By saying no and receiving the benefits thereof:

1. Time Control

If I told you that you could only spend $10 on gas this week, you’d plan each and every car trip very carefully, wouldn’t you? You would consolidate and plan things so that you could operate in the most streamlined and energy-efficient way possible. You would probably even forego a few nonessential drives in the spirit of conservation.

Well, guess what? You’ve only got 168 hours of time this week. Much of that time is lost to pesky things such as sleep and work. You need to manage that time. Forego nonessential, time-wasting activities. When you embrace the power of saying ‘no,’ you are able to jealously guard your precious time.

Frivolously saying yes to every request for your time is the equivalent of opening your wallet and spending all of your cash on each thing you see until you run out of money. The only difference is, you can make that money back. Once you spend time, it’s gone forever.

2. Focused Energy

A few weeks ago, I took on a real estate client that I had no business taking on. She was marginally qualified and highly demanding of my time and energy. I felt like I owed it to her to try to help her find a home, even though both I and her mortgage lender were very up front with her about the extremely low probability of securing financing.

I worked very hard to line up properties for her to see and to answer all of her questions. I also ran down several lenders until I found one who could possibly give her a loan. To be honest, it really wore me out! Two weeks and several hours of my time later, we had to stop looking because of financing issues. The writing had been on the wall the entire time. I was too busy trying to save the world for her to be objective about the situation.

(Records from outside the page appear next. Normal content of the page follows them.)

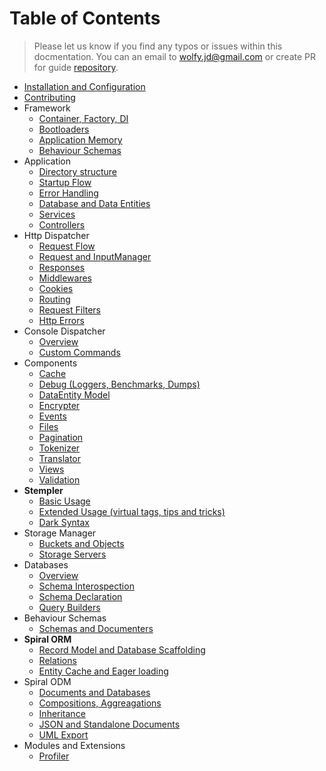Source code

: # Table of Contents
> Please let us know if you find any typos or issues within this docmentation. You can an email to wolfy.jd@gmail.com or create PR for guide [repository](https://github.com/spiral/guide).

* [Installation and Configuration](installation.md)
* [Contributing](contributing.md)
* Framework
    * [Container, Factory, DI](framework/container.md)
    * [Bootloaders](framework/bootloaders.md)
    * [Application Memory](framework/memory.md)
    * [Behaviour Schemas](framework/schemas.md)
* Application
    * [Directory structure](application/directories.md)
    * [Startup Flow](application/startup.md)
    * [Error Handling](application/errors.md)
    * [Database and Data Entities](application/entities.md)
    * [Services](application/services.md)
    * [Controllers](application/controllers.md)
* Http Dispatcher
    * [Request Flow](http/flow.md)
    * [Request and InputManager](http/input.md)
    * [Responses](http/responses.md)
    * [Middlewares](http/middlewares.md)
    * [Cookies](http/cookies.md)
    * [Routing](http/routing.md)
    * [Request Filters](http/filters.md)
    * [Http Errors](http/errors.md)
* Console Dispatcher
    * [Overview](console/commands.md)
    * [Custom Commands](console/scaffolding.md)
* Components
    * [Cache](components/cache.md)
    * [Debug (Loggers, Benchmarks, Dumps)](components/debug.md)
    * [DataEntity Model](components/entity.md)
    * [Encrypter](components/encrypter.md)
    * [Events](components/events.md)
    * [Files](components/files.md)
    * [Pagination](components/pagination.md)
    * [Tokenizer](components/tokenizer.md)
    * [Translator](components/translator.md)
    * [Views](components/views.md)
    * [Validation](components/validation.md)
* **Stempler**
    * [Basic Usage](stempler/basics.md)
    * [Extended Usage (virtual tags, tips and tricks)](stempler/expert.md)
    * [Dark Syntax](stempler/dark.md)
* Storage Manager
    * [Buckets and Objects](storage/overview.md)
    * [Storage Servers](storage/servers.md)
* Databases
    * [Overview](database/overview.md)
    * [Schema Interospection](database/introspection.md)
    * [Schema Declaration](database/declaration.md)
    * [Query Builders](database/builders.md)
* Behaviour Schemas
    * [Schemas and Documenters](schemas.md)
* **Spiral ORM**
    * [Record Model and Database Scaffolding](orm/basics.md)
    * [Relations](orm/relations.md)
    * [Entity Cache and Eager loading](orm/loading.md)
* Spiral ODM
    * [Documents and Databases](odm/basics.md)
    * [Compositions, Aggreagations](odm/oop.md)
    * [Inheritance](odm/inheritance.md)
    * [JSON and Standalone Documents](odm/standalone.md)
    * [UML Export](odm/uml.md)
* Modules and Extensions
    * [Profiler](modules/profiler.md)
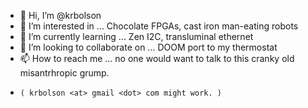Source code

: - 👋 Hi, I’m @krbolson
- 👀 I’m interested in ...              Chocolate FPGAs, cast iron man-eating robots
- 🌱 I’m currently learning ...         Zen I2C, transluminal ethernet
- 💞️ I’m looking to collaborate on ...  DOOM port to my thermostat
- 📫 How to reach me ...  no one would want to talk to this cranky old misantrhropic grump.
-     ( krbolson <at> gmail <dot> com might work. )

<!---
krbolson/krbolson is a ✨ special ✨ repository because its `README.md` (this file) appears on your GitHub profile.
You can click the Preview link to take a look at your changes.
--->

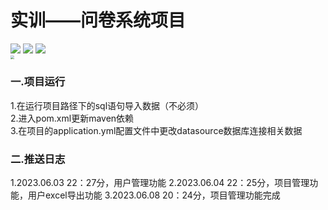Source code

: # 实训——问卷系统项目
![](https://badgen.net/badge/springboot/2.7.12/green)   ![](https://badgen.net/badge/mybatis-plus/3.5.3.1/blue) ![](https://badgen.net/badge/java/1.8/pink)  
<img src="https://ml-platform.oss-cn-beijing.aliyuncs.com/assets/developerAvatars/htyAvatar.png" style="zoom:40%;" />
### 一.项目运行
1.在运行项目路径下的sql语句导入数据（不必须）  
2.进入pom.xml更新maven依赖  
3.在项目的application.yml配置文件中更改datasource数据库连接相关数据
### 二.推送日志
1.2023.06.03 22：27分，用户管理功能
2.2023.06.04 22：25分，项目管理功能，用户excel导出功能
3.2023.06.08 20：24分，项目管理功能完成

I look back at all of the energy I put into that endeavor and kick myself. Instead of spinning my wheels and expending an immense amount of my emotional, spiritual, and physical energy, I could have been pouring into another client or project that I knew would have the potential to succeed

I’m not trying to say that you should not go the extra mile to help people. That is not my philosophy. However, when your gut says that something is going to be a no-go, you should probably listen.

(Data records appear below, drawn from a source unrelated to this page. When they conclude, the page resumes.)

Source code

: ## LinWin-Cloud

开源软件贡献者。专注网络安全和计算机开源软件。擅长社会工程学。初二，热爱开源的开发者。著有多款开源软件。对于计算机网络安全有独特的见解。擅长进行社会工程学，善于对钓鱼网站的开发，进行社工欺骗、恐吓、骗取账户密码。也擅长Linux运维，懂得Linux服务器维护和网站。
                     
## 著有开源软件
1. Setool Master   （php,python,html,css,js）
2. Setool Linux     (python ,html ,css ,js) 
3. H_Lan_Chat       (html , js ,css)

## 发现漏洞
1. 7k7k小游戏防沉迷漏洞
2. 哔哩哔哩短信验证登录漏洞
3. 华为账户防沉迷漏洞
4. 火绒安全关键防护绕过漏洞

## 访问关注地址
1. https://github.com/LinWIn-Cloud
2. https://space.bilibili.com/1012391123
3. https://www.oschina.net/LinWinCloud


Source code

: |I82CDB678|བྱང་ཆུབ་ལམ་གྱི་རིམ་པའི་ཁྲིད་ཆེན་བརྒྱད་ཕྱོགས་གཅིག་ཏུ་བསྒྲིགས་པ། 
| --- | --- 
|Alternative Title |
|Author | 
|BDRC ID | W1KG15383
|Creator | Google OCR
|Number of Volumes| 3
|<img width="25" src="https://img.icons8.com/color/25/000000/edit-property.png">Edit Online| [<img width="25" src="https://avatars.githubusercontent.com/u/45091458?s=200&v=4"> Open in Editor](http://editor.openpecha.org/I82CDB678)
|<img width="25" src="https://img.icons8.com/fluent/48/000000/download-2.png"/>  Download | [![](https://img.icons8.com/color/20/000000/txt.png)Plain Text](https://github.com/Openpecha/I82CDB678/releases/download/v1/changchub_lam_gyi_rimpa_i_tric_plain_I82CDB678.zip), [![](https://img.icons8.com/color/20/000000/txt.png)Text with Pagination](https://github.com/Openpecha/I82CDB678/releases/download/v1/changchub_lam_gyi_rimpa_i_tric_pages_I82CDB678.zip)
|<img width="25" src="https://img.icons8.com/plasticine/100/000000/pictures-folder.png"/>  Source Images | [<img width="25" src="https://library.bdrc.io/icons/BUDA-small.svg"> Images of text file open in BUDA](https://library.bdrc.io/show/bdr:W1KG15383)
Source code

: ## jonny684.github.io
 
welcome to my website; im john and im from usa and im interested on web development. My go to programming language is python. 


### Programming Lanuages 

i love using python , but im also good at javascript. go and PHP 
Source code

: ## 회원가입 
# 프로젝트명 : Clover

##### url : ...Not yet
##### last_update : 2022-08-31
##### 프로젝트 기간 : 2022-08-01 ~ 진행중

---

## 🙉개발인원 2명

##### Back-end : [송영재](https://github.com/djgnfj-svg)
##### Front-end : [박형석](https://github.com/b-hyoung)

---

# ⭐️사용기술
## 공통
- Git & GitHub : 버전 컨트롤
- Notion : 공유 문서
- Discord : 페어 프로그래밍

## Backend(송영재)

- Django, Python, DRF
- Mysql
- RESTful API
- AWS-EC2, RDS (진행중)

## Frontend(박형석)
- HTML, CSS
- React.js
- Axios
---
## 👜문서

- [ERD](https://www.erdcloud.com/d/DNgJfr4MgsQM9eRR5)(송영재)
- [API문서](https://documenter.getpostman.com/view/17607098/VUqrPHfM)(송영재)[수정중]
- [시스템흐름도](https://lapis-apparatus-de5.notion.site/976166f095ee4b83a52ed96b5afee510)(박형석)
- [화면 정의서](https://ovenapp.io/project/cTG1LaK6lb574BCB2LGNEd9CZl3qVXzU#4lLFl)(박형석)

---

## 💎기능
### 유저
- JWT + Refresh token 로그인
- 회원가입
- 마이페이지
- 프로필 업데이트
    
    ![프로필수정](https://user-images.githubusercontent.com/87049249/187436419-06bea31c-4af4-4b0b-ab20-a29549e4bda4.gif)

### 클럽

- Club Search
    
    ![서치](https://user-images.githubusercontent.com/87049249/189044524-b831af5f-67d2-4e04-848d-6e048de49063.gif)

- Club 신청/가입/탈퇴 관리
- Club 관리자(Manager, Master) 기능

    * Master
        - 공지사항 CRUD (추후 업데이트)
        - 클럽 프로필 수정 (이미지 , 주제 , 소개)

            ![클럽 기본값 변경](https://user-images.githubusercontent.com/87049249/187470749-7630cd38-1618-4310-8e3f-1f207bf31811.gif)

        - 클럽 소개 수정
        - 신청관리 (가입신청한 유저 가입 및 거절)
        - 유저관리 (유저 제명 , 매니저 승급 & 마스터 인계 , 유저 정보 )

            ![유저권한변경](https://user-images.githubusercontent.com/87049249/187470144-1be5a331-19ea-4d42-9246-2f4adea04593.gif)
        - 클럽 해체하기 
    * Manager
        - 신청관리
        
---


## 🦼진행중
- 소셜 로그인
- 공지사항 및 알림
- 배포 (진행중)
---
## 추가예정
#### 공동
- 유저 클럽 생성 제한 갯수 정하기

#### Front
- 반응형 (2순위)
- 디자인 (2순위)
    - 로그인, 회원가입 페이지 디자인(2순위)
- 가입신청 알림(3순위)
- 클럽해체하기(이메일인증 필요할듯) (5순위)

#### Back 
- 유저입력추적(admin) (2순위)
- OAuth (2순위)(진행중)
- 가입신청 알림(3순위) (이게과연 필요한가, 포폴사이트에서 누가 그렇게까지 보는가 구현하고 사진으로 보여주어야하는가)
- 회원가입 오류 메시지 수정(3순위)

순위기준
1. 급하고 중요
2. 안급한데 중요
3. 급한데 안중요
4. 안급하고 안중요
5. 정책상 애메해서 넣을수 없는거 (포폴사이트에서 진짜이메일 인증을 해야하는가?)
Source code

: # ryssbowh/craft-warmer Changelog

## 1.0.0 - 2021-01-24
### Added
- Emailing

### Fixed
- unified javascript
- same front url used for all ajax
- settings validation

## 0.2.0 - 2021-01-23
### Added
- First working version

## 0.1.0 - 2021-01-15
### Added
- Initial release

3. Intentional Development

I am a REALTOR by trade. I’m also an aspiring leadership & small business consultant. I take diverse projects in order to intentionally develop skills that I know will benefit both myself and present/future clients. That makes sense to me.

At the same time, I flirt with crossing the line between being diverse and being spread too thin. I’ve used this thinking as a crutch to justify my desire to take on a little more than I can handle. I have justified doing some silly things in the past just by twisting and contorting them to say they would give me some sort of skill that would “help” me advance.

By getting a little more comfortable with saying no, I will be more willing to only take the projects that will provide me the opportunity to both serve people AND develop skills that I would like to develop.

4. Relevant Experience

You need to hold each project accountable to its relevance in your own situation. If your life’s work is to be a photographer who tells the story of local homeless people in order to raise funds and awareness, then that’s what you should do.

Say no to stuff that doesn’t jive with that. Don’t take a full time job in sales because its “safe.” Don’t volunteer to serve 20 hours a week doing park cleanup. Do volunteer to serve with a homeless ministry. Do say yes to working at a local camera house. Take photography gigs on the side. That makes much more sense.

When you say no to the stuff that doesn’t give you the experience you need, you can say yes to the stuff that will.

5. Renewed Spirit

Here’s what drains my spirit:

  • Striving with trying clients who don’t appreciate or respect my work.
  • Slaving over a project that someone guilted me in to.
  • Running all over town for meetings that I don’t need to be taking.

Here’s what renews my spirit:

  • Working with caring people who are genuinely grateful for my service.
  • Serving in a worthwhile cause of my own choosing.
  • Spending my day with engaged people who want to do great things in this world.

God has a specific plan and a calling for your life and mine. What a shame it would be if we missed out on what He has specifically gifted us to do; all because we were too busy doing what everybody else wanted us to do.

Don’t let other people guilt you into anything. Don’t guilt yourself either. Just say no.

What do you need to say no to today?